Tagged: “Synthesis Report of the Nigeria Zero Hunger Strategic Review”, the plan, launched in Abuja, last week, articulates what the country needs to do to achieve Sustainable Development Goal 2 (SDG2)-one of the recently adopted global goals that seek to address the problems by 2030.

Former President Olusegun Obasanjo, who chairs the development of the 60-page report said it would support and encourage government to implement the policies, strategies, plans, and programmes that have been formulated over the years, and to do so with a focus on achieving Zero Hunger by 2030, if not earlier.

To tap its rich agricultural potential and lift over 13 million people from hunger, Nigeria in 2015 endorsed a set of 17 SDGs, as part of efforts to achieve sustainable development in general.

Obasanjo said the launch of the report provided a framework that would “unlock the potential of our nation and emancipate our dear country from the shackles of hunger and poverty.”

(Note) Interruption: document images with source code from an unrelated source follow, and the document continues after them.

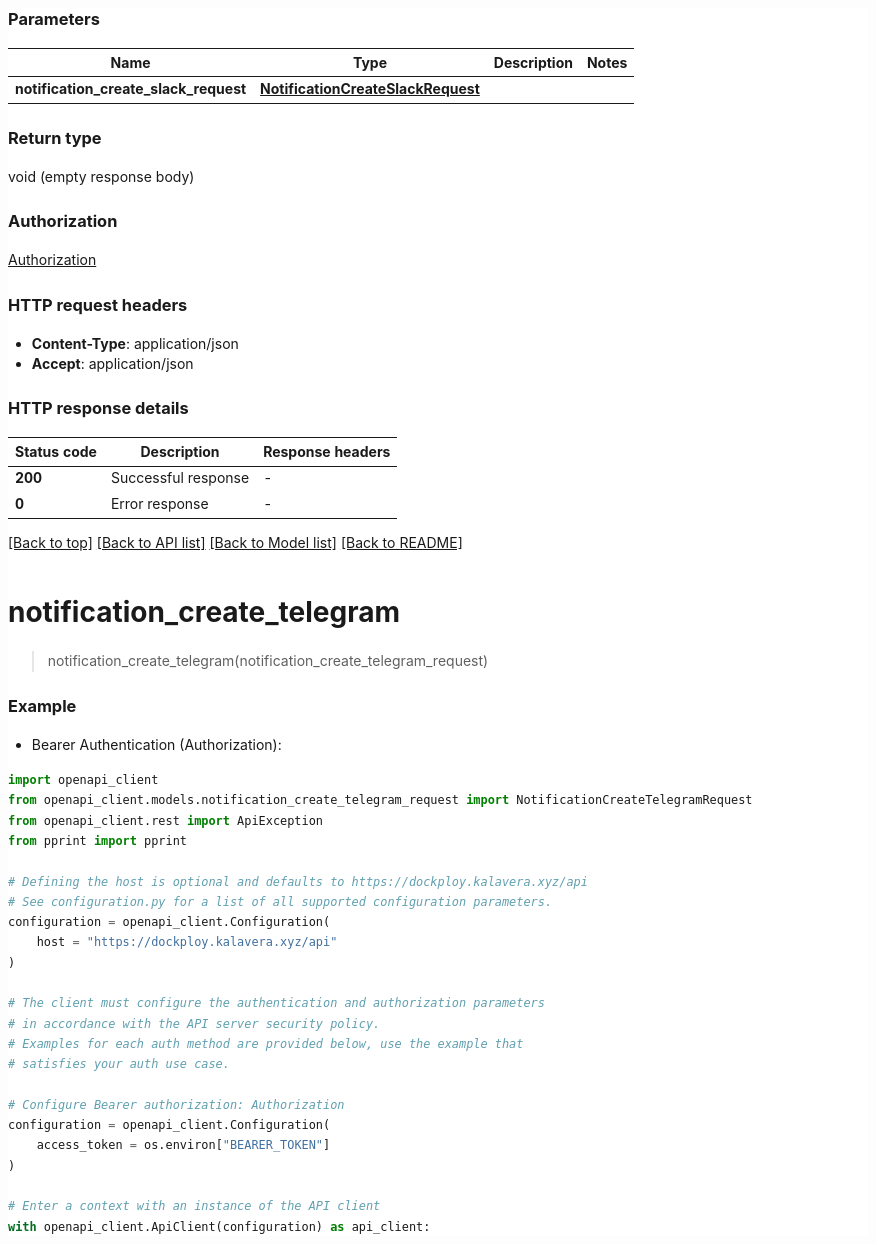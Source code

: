 

### Parameters


Name | Type | Description  | Notes
------------- | ------------- | ------------- | -------------
 **notification_create_slack_request** | [**NotificationCreateSlackRequest**](NotificationCreateSlackRequest.md)|  | 

### Return type

void (empty response body)

### Authorization

[Authorization](../README.md#Authorization)

### HTTP request headers

 - **Content-Type**: application/json
 - **Accept**: application/json

### HTTP response details

| Status code | Description | Response headers |
|-------------|-------------|------------------|
**200** | Successful response |  -  |
**0** | Error response |  -  |

[[Back to top]](#) [[Back to API list]](../README.md#documentation-for-api-endpoints) [[Back to Model list]](../README.md#documentation-for-models) [[Back to README]](../README.md)

# **notification_create_telegram**
> notification_create_telegram(notification_create_telegram_request)



### Example

* Bearer Authentication (Authorization):

```python
import openapi_client
from openapi_client.models.notification_create_telegram_request import NotificationCreateTelegramRequest
from openapi_client.rest import ApiException
from pprint import pprint

# Defining the host is optional and defaults to https://dockploy.kalavera.xyz/api
# See configuration.py for a list of all supported configuration parameters.
configuration = openapi_client.Configuration(
    host = "https://dockploy.kalavera.xyz/api"
)

# The client must configure the authentication and authorization parameters
# in accordance with the API server security policy.
# Examples for each auth method are provided below, use the example that
# satisfies your auth use case.

# Configure Bearer authorization: Authorization
configuration = openapi_client.Configuration(
    access_token = os.environ["BEARER_TOKEN"]
)

# Enter a context with an instance of the API client
with openapi_client.ApiClient(configuration) as api_client:
```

He noted that the establishment of the Nigeria Zero Hunger Forum based at International Institute of Tropical Agriculture (IITA), would ensure that recommendations contained in the Synthesis Report and the individual Sub-committee reports are implemented.

“We must do all we can so that this effort does not suffer the fate of previous endeavours,” he stressed.He commended President Muhammadu Buhari for endorsing the Nigeria Zero Hunger Strategic Review, as well as, the Executive Director of the World Food Programme (WFP), Ms Ertharin Cousin, for funding and requesting that the review be conducted, and gave special thanks to the African Development Bank (AfDB) for providing majority of the funds, which financed the review.

The Director of Policy and Program, WFP, Mr Stanlake Samkange, who commended Nigeria for developing the strategic document, emphasised that the report was the first in West Africa and would be a guide for other countries to emulate.

He reiterated that the task of ending hunger cannot be solved by a single organisation and lauded the collaborations of the different actors in the development of the report.

The inauguration of the Synthesis Report will be backed with immediate implementation in four states-Benue, Ebonyi, Ogun and Sokoto, beginning this month.

By January 2019, eight more states will be added and by January 2021, all the 36 states, plus Abuja, the Federal Capital Territory (FCT), will be included.

The Director General of the IITA, Dr Nteranya Sanginga said the report was a departure from other previous reports in the sense that it would be backed by immediate actions.

According to him, IITA would continue to support states with relevant technologies cutting across crops such as cassava, maize, cowpea, yam, soybean, banana and plantain among others.

The launch received commendations from the Minister of Health, federal legislatures, state governments, United Nations agencies, the AfDB and the private sector.